Does being forced out of a space provoke the same as voluntary movement?

When you threaten a space and the opponent moves out of that space in any way other than a guarded step or withdraw action (see above), you can use your reaction to make a melee attack against the opponent.

Being billiard balled out of a square isn't a guarded step or withdrawl so... did they mean to do this?


I guess we'll have to look at the selection of class abilities, spells, etc that can move another character, and see how many of them say "This movement does not provoke" or "This movement does provoke."

Not it, on that research, by the way. But, if they all say "This movement does not provoke," I would take that as the usual thing of all other methods of moving that aren't a guarded step, withdrawal, or marked with that phrase as provoking.


The only example I can think of where it says "does provoke" rather than staying silent or affirmatively saying it doesn't provoke is the new Gravity Well spell. I tend to think the default is "does provoke" for that reason.


Black Hole specifically calls out not provoking.


Xain wrote:
Black Hole specifically calls out not provoking.

Correction: Almost every special ability or spell calls out not provoking, but combat maneuvers say nothing at all.

Sovereign Court

You could say that it's implicit in the definition of Attack of Opportunity:

CRB p. 248 wrote:

When you threaten a space and the opponent moves out

of that space in any way other than a guarded step (see
page 247) or withdraw action (see above), you can use your
reaction to make a melee attack against the opponent.

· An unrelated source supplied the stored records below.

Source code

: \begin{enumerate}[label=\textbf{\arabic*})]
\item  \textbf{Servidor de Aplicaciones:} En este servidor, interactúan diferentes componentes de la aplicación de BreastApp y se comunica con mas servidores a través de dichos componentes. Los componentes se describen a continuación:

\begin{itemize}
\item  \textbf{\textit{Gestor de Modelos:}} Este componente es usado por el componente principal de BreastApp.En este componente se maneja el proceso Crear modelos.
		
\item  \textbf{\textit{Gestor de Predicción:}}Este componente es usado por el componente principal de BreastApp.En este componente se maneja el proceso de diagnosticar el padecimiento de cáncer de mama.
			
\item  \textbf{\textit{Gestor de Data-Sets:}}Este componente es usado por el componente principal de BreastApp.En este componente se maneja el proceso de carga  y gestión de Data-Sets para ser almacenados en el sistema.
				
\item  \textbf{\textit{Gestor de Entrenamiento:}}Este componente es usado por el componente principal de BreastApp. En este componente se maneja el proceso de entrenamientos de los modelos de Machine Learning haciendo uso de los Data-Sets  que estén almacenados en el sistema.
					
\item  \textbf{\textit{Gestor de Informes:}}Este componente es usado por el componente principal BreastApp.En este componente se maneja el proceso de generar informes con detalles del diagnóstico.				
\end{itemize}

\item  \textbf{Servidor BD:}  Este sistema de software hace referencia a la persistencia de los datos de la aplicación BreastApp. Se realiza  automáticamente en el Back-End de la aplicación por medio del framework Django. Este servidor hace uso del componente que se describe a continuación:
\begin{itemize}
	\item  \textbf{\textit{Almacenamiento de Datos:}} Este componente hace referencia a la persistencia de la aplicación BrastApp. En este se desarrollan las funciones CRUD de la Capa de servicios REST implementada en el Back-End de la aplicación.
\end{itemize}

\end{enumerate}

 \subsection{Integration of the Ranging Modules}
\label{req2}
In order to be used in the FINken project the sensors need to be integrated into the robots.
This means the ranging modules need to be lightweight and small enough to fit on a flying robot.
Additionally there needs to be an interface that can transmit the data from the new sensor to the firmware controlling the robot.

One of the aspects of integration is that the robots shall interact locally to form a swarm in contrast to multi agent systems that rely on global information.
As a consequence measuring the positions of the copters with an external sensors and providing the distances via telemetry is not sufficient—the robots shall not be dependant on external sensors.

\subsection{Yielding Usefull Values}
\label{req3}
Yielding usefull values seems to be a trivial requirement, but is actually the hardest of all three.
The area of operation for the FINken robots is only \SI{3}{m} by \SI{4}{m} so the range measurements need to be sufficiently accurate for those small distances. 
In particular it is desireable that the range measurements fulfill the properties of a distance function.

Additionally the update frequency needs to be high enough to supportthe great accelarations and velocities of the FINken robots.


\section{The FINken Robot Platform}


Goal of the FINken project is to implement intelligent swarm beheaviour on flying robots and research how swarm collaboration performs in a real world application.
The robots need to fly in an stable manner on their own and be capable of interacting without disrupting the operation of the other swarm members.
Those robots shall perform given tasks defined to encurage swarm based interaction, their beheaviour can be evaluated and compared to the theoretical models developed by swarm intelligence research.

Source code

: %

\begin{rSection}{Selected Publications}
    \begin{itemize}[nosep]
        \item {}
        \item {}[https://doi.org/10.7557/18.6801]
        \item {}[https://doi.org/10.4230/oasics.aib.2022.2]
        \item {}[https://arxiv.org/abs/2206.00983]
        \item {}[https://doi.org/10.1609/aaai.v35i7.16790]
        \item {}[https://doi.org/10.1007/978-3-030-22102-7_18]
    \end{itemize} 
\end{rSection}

Note that it says "moves out", not "is moved out".

It's not as definite as I would like, but other clues also seem to point to this: most involuntary movement through other means doesn't provoke in Starfinder, also most involuntary movement in Pathfinder 1 doesn't provoke, and in Pathfinder 2 involuntary movement never provokes.


This was just recently debated in another thread. Someone else may be able to say better than I - I didn't follow it closely. I seem to recall looking once though.

It's been a long established "thing" in many systems that involuntary movement does not provoke. So much so that I assumed Starfinder said it too, and was surprised that I could not find such a reference. I don't think the combat rules section says it categorically, though some individual things do.

Personally, I would say that it does not provoke for the same reasons it became a standard rule in many systems; otherwise it tends to get used abusively by players. But I don't think there's a clean cite in the rules as written.


When I GM, I generally rule that forced movement does not provoke opportunity attacks, unless specified by the ability/source. This avoids any shenanigans.


Ascalaphus wrote:

Note that it says "moves out", not "is moved out".

There is no tense that would definitively include both moving and being moved. So reading that tea leaf of grammar doesn't mean anything. "is moved out" would meant hat ONLY being forced out provokes, which clearly isn't the idea.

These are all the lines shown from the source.